February 21, 2012

LumoLabs: Camera equivalence

Various parameters, or variables of a real camera or a reference camera are depicted above

In preparation of an article discussing the advantages and disadvantages of various sensor sizes for a given camera performance, I try to set a common ground for such discussions.

I have prepared a white paper which dives much deeper into the topic than is possible in this short blog article. You may find it here:
The short version is this: An image contains no information whatsoever about the size of the sensor within the camera which was used to capture it. None. Nothing. Nada. (except EXIF of course ;) ) The proof is beyond the scope of this blog article and the article only gives some clues. But this is a fact, trust me.

Therefore, all cameras which could have captured a given image create a so-called equivalence class: they are all equivalent, producing indistinguishable images. And they have different sized sensors! By camera, I mean a camera with all the parameters defined it used to capture an image, such as the variables shown in the title image. Changing any variable "creates" a different camera. The exposure time used to capture an image is defined implicitely too: the one giving correct exposure (and it is a constant of course for indistinguishable images).

The following image shows an equivalent camera where the sensor has only half the size of the first or reference camera, i.e., an equivalent crop-2 camera:
The camera's lens has the same absolute diameter but it's focal length is shorter to maintain a common field of view. The equivalent crop-2 camera has a different F-stop and ISO sensitivity.

Main claim:

Any discussion about the impact of varying sensor sizes must be based on cameras made equivalent first. Otherwise, any comparison will just reveal the inequivalence of parameters the respective cameras have been set to and nothing else. And such a result would be trivial, known and not worth a further discussion.

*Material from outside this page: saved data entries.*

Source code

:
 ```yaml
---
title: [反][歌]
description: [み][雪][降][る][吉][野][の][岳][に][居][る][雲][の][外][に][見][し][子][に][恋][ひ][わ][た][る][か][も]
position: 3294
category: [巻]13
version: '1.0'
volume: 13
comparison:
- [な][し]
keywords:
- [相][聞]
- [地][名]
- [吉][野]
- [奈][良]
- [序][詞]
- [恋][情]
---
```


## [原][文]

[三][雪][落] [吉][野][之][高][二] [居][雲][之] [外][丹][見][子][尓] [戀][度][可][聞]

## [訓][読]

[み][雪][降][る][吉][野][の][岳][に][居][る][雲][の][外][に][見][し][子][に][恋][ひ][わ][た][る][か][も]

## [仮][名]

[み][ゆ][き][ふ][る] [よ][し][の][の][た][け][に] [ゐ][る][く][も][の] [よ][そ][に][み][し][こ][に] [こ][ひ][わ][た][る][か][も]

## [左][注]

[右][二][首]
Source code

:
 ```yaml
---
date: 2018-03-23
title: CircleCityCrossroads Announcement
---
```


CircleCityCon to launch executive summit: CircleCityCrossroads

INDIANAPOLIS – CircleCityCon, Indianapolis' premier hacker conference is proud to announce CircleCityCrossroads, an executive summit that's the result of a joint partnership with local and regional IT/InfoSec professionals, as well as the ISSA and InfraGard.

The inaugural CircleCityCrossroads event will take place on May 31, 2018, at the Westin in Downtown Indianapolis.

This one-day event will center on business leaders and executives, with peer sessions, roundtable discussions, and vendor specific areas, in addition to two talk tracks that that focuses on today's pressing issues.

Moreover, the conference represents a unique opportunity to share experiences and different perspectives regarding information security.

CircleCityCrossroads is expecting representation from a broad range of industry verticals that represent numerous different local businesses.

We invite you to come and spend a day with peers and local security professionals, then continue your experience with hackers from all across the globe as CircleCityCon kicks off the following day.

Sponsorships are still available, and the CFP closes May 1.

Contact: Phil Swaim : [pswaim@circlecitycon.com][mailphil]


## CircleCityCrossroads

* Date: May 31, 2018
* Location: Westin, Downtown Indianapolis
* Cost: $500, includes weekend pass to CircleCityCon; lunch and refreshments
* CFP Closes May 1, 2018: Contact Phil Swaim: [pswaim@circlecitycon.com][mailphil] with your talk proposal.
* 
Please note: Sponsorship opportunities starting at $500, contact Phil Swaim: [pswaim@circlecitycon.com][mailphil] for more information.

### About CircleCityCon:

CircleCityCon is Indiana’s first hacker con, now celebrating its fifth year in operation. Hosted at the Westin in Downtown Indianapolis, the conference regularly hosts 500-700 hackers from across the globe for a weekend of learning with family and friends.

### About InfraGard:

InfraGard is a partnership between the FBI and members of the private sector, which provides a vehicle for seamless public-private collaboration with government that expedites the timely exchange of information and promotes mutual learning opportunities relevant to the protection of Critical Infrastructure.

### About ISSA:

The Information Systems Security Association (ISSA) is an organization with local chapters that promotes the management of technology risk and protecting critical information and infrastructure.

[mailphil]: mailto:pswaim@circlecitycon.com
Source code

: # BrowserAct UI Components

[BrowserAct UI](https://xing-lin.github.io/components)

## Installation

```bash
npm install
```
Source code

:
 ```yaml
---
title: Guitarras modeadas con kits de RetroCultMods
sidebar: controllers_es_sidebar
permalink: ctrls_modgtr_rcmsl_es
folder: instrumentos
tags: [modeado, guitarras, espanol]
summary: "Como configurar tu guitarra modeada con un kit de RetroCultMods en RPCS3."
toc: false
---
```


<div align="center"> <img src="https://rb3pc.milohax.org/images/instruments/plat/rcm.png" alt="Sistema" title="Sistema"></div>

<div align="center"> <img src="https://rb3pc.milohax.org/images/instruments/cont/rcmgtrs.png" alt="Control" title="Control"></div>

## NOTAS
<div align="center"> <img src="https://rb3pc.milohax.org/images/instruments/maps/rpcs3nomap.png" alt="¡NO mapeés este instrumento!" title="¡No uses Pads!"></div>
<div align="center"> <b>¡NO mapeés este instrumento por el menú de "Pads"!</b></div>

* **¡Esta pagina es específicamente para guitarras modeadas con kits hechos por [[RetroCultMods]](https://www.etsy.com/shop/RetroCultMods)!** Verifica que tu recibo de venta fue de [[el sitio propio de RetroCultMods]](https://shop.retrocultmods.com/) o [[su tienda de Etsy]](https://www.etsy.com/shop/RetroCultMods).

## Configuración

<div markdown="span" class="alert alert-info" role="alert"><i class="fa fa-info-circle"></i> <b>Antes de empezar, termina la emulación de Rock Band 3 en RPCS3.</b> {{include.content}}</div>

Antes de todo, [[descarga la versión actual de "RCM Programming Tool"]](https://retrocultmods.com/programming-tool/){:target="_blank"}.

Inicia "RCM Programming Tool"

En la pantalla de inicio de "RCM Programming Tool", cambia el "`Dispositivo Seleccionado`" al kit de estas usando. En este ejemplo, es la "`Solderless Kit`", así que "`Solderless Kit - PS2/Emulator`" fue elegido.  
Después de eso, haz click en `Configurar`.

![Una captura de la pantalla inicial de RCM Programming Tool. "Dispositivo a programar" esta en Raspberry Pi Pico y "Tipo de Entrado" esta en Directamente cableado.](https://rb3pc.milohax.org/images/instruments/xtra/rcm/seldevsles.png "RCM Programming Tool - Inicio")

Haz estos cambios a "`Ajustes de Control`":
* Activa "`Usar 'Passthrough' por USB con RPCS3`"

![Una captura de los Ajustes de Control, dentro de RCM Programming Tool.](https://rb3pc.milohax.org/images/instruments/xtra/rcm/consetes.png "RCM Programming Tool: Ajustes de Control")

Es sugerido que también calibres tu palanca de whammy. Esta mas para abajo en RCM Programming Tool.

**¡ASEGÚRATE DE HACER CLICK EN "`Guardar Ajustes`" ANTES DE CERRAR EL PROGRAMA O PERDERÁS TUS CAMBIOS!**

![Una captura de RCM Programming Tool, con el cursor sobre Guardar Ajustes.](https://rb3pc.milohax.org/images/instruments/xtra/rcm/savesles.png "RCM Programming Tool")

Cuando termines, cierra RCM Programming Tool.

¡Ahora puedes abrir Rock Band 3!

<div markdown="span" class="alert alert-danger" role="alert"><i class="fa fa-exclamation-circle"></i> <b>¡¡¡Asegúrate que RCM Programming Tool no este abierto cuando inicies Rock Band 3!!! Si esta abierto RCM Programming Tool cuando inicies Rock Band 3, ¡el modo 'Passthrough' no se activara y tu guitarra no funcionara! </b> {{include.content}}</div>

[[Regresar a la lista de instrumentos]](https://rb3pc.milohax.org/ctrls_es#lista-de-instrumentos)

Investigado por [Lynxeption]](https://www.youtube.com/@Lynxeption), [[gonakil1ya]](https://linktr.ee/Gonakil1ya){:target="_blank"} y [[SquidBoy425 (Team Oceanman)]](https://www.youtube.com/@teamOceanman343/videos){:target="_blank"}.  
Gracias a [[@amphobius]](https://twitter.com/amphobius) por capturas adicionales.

Such trivial results are that a larger sensor produces a more shallow depth of field or less image noise. This is not true! Because it just means that the cameras were used with non-equivalent settings, e.g., with lenses of different diameter d which means with lenses of different weight and cost. Another example are ISO comparisons between cameras with different sized sensors but ISO kept the same. Such comparisons are pointless! Instead, compare a FourThirds camera at ISO 100 with a full frame camera at ISO 400 because only then they are equivalent. Not doing so just compares the size of lenses which a ruler can do just as well.

Secondary claim:

Once equivalent cameras are compared, results start to become interesting. Because now any deviation is due to deviations with respect to an ideal camera. Such like a lens with aberrations, production or design tolerances or compromises in a CMOS production process. The white paper explains that such deviations are generally expected to be larger with smaller sized sensors. Of course, one such deviation is obvious: when an equivalent camera doesn't exist for a sensor size, e.g., because an f/0.1 aperture is unfeasible.

I will follow up this article with a more complete article of the impact of sensor size on image quality.